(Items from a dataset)
+ + +
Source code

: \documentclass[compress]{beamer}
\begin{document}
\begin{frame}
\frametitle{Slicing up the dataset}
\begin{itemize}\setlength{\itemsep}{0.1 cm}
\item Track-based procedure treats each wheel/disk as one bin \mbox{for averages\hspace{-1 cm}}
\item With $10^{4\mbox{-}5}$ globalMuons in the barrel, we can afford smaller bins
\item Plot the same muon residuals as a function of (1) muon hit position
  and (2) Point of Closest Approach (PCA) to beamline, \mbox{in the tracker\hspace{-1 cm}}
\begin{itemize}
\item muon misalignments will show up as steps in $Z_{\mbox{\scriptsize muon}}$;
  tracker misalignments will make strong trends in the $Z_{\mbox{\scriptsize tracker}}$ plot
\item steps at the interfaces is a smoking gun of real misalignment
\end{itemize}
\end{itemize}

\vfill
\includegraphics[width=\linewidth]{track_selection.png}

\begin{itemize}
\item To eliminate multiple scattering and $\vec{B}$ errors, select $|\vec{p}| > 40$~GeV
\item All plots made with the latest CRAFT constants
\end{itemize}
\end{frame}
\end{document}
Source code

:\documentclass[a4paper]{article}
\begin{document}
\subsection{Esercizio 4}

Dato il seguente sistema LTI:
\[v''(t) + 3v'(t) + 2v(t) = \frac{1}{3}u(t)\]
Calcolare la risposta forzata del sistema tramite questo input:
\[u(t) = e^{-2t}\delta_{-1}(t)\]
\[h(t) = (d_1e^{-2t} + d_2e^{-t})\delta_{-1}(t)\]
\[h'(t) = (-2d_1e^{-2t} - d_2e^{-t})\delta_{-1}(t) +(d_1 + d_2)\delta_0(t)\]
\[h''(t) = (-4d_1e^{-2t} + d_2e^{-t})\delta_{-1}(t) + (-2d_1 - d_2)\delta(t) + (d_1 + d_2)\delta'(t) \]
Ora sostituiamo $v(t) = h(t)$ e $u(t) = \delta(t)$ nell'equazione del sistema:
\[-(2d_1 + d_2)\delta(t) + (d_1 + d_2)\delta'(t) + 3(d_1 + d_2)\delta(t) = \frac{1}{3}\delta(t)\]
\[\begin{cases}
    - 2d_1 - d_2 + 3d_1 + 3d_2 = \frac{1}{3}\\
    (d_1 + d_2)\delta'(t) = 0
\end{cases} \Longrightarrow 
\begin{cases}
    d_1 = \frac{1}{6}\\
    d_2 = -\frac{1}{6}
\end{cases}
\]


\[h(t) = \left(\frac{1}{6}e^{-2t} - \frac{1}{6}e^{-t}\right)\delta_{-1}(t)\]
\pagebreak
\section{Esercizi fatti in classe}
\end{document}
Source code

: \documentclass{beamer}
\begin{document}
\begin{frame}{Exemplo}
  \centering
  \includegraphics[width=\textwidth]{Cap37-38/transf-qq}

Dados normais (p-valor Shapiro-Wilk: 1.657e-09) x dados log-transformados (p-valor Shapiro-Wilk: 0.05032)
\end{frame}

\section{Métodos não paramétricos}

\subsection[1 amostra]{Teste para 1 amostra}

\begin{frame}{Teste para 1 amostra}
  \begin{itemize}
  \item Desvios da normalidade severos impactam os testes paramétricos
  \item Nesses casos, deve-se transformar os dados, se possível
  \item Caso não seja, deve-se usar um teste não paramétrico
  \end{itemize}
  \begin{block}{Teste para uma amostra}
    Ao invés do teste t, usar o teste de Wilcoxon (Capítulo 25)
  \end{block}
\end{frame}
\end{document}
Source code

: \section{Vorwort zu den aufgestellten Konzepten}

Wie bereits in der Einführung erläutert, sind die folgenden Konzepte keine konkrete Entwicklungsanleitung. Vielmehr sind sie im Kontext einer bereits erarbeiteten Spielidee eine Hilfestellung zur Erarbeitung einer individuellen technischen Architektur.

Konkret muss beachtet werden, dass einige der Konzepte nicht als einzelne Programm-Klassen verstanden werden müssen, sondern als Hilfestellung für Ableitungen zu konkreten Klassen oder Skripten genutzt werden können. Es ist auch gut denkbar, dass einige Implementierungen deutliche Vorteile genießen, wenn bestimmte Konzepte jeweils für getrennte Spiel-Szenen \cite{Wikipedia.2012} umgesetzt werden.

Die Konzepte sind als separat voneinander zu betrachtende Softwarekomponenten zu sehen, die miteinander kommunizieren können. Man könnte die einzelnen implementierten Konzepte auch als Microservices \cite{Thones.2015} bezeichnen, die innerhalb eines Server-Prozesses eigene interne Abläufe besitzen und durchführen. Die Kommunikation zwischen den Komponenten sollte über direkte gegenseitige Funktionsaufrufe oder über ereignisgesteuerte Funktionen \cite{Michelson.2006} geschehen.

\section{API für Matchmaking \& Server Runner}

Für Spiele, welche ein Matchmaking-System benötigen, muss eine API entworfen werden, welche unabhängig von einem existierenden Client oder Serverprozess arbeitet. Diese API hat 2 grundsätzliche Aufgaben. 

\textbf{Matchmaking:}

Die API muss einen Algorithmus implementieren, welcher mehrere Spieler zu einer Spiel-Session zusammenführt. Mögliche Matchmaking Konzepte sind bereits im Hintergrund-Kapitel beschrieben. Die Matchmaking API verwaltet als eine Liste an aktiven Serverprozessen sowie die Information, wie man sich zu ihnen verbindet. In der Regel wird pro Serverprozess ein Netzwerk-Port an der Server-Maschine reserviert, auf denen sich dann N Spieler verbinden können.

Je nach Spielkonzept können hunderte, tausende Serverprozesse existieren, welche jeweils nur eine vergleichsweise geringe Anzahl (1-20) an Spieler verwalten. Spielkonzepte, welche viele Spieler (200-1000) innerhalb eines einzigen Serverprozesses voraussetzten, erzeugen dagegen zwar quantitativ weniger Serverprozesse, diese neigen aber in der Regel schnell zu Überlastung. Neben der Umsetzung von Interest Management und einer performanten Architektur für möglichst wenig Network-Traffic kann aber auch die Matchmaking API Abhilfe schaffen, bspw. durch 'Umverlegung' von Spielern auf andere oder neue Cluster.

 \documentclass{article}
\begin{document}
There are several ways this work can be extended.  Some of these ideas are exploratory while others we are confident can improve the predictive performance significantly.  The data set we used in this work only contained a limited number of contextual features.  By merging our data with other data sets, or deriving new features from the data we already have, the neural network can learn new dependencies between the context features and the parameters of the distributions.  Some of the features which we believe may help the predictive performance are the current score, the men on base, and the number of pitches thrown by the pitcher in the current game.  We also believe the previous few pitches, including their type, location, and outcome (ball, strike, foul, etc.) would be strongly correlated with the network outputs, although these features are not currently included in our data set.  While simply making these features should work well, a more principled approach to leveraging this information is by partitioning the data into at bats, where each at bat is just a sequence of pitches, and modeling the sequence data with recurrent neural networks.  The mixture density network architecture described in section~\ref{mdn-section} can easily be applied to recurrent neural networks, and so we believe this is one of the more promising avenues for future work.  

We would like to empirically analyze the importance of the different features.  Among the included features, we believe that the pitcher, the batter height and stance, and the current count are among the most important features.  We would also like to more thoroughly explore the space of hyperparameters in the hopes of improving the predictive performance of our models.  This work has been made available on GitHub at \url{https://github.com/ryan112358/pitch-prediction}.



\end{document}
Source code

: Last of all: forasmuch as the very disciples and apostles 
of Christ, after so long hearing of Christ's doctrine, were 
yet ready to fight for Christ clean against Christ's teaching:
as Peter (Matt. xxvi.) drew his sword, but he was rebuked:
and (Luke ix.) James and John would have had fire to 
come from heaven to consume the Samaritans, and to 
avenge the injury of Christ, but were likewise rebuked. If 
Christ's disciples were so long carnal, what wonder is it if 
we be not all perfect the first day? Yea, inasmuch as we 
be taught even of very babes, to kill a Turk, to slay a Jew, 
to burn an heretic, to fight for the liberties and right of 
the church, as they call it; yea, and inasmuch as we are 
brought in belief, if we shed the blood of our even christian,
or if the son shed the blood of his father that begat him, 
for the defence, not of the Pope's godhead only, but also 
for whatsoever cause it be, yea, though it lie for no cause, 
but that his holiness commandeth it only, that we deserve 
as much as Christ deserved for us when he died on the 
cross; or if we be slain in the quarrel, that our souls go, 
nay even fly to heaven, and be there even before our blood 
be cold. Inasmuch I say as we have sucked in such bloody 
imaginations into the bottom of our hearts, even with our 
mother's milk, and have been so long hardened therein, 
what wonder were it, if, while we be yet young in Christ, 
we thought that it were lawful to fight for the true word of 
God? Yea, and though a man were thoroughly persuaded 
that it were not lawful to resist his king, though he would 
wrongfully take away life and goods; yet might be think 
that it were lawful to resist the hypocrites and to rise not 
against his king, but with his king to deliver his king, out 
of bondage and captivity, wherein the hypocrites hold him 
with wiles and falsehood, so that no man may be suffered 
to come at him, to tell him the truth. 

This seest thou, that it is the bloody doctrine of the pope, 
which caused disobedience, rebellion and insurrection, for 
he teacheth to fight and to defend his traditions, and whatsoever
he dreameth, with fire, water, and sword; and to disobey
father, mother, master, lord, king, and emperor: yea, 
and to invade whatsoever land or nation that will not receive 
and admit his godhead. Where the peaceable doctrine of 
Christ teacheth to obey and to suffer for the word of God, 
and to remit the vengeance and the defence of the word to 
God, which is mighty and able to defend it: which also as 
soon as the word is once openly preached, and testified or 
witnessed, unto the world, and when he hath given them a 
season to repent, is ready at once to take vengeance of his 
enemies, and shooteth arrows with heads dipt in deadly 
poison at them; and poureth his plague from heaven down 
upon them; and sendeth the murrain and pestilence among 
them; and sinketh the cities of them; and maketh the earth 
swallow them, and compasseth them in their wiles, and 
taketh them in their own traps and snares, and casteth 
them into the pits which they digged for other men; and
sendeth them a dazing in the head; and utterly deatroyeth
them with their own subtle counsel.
+ + +
● **Directions**
What are the lines from the one with "with wiles and" through the end of the records above? Set them down exactly, both ends included, and nothing else.

● **Output for this exercise**
with wiles and falsehood, so that no man may be suffered 
to come at him, to tell him the truth. 

This seest thou, that it is the bloody doctrine of the pope, 
which caused disobedience, rebellion and insurrection, for 
he teacheth to fight and to defend his traditions, and whatsoever
he dreameth, with fire, water, and sword; and to disobey
father, mother, master, lord, king, and emperor: yea, 
and to invade whatsoever land or nation that will not receive 
and admit his godhead. Where the peaceable doctrine of 
Christ teacheth to obey and to suffer for the word of God, 
and to remit the vengeance and the defence of the word to 
God, which is mighty and able to defend it: which also as 
soon as the word is once openly preached, and testified or 
witnessed, unto the world, and when he hath given them a 
season to repent, is ready at once to take vengeance of his 
enemies, and shooteth arrows with heads dipt in deadly 
poison at them; and poureth his plague from heaven down 
upon them; and sendeth the murrain and pestilence among 
them; and sinketh the cities of them; and maketh the earth 
swallow them, and compasseth them in their wiles, and 
taketh them in their own traps and snares, and casteth 
them into the pits which they digged for other men; and
sendeth them a dazing in the head; and utterly deatroyeth
them with their own subtle counsel.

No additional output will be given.